• **Directions for this task**
For the word "NIST", count the lines below that contain it. Give the number alone.

• **Dataset entries**
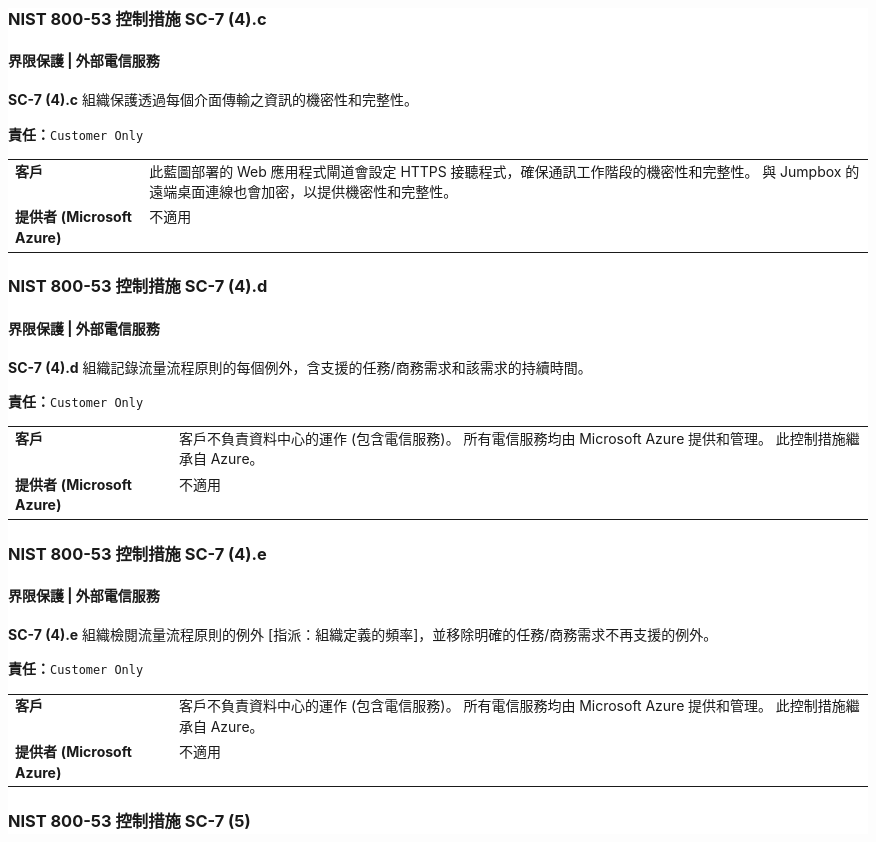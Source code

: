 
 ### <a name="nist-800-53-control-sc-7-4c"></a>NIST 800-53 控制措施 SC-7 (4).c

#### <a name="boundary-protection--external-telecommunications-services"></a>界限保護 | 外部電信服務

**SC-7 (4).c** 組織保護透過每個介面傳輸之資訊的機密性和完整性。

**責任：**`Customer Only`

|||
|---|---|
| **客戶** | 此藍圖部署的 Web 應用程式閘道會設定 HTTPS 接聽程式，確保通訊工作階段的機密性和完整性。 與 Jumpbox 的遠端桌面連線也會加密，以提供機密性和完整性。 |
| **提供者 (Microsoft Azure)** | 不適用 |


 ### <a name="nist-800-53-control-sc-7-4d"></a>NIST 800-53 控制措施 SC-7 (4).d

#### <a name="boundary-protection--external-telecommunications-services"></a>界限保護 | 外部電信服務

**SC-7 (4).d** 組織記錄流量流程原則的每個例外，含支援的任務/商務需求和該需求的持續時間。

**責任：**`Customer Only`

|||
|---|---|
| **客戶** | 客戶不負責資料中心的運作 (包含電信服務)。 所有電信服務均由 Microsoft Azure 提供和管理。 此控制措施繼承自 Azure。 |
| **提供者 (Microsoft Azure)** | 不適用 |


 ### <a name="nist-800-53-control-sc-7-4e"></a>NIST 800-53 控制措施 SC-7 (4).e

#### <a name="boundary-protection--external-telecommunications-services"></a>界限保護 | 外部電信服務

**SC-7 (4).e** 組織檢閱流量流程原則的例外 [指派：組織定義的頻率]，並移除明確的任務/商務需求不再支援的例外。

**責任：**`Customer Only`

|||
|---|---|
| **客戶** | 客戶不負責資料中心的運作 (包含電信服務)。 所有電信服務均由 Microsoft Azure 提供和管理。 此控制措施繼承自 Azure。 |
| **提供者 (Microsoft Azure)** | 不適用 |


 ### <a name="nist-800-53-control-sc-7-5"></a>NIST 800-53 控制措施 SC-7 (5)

• **Exercise response**
4